## RECORDS FOR THE TASK
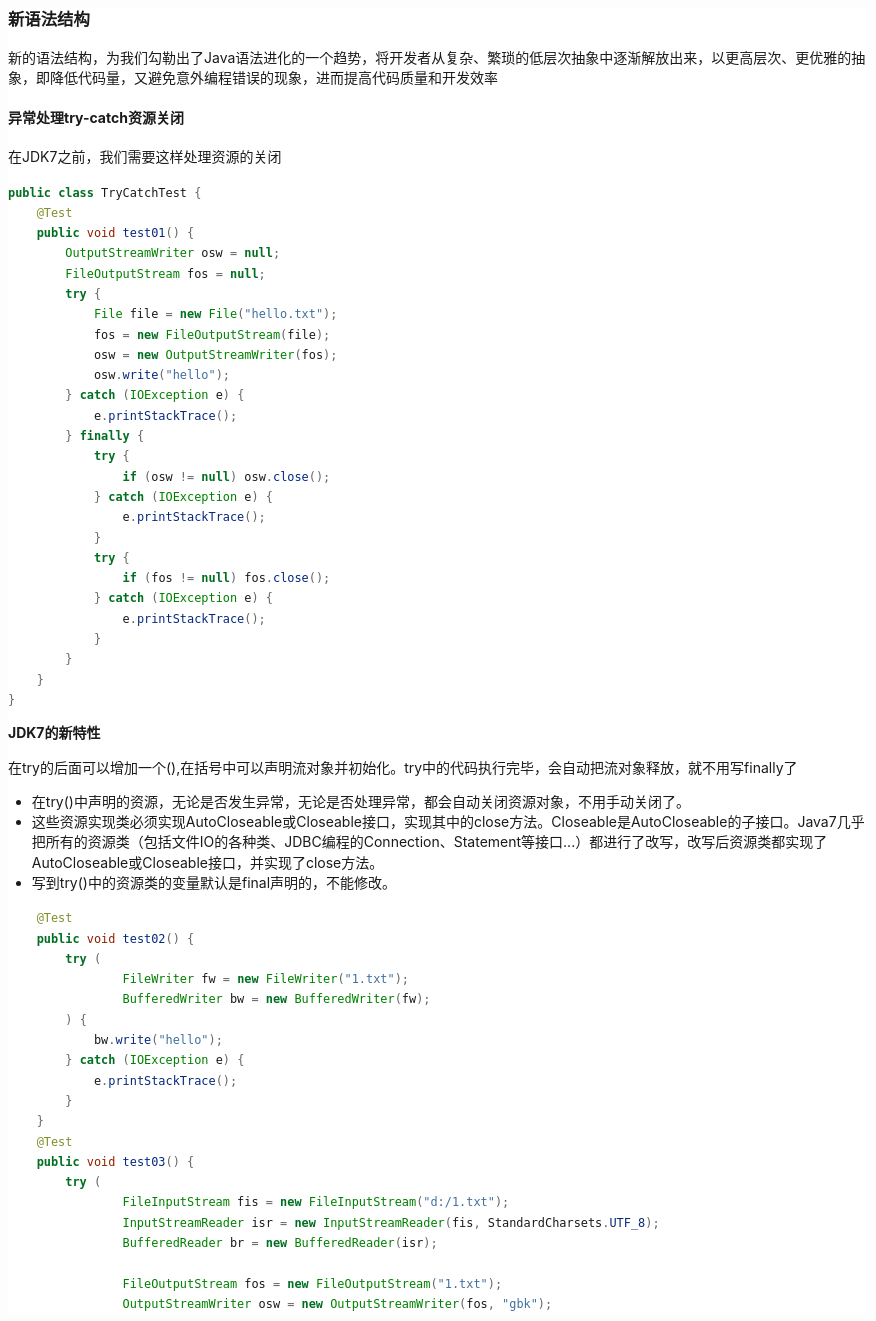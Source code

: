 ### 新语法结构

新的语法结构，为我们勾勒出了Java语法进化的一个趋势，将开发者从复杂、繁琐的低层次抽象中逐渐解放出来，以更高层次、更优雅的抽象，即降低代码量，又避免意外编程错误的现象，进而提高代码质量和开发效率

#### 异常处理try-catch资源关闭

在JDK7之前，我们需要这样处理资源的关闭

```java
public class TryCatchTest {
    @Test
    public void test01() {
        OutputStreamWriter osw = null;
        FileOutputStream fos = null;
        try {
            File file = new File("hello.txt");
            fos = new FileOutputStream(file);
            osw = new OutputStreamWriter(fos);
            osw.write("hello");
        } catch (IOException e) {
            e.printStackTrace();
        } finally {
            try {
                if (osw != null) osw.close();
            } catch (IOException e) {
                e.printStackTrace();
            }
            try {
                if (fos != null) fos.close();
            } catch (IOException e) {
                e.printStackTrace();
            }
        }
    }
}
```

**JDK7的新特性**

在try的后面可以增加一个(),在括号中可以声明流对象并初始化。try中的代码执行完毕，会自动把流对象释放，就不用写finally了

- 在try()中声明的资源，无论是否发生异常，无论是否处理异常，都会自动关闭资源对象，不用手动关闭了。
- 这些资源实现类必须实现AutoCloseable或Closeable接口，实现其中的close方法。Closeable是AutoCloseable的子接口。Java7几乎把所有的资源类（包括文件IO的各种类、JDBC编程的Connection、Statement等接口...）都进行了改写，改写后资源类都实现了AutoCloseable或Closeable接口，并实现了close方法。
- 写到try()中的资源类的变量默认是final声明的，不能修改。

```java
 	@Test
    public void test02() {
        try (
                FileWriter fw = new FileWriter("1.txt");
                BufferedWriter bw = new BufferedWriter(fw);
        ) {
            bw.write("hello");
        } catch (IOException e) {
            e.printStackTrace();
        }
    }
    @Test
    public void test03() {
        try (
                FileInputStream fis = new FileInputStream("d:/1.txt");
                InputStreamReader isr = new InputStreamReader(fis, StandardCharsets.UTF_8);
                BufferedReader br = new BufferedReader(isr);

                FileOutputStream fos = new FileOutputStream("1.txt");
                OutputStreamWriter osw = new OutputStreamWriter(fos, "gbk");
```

## EXERCISE GOAL
Filter the records above down to the lines containing "null".

## FINISHED TASK
        OutputStreamWriter osw = null;
        FileOutputStream fos = null;
                if (osw != null) osw.close();
                if (fos != null) fos.close();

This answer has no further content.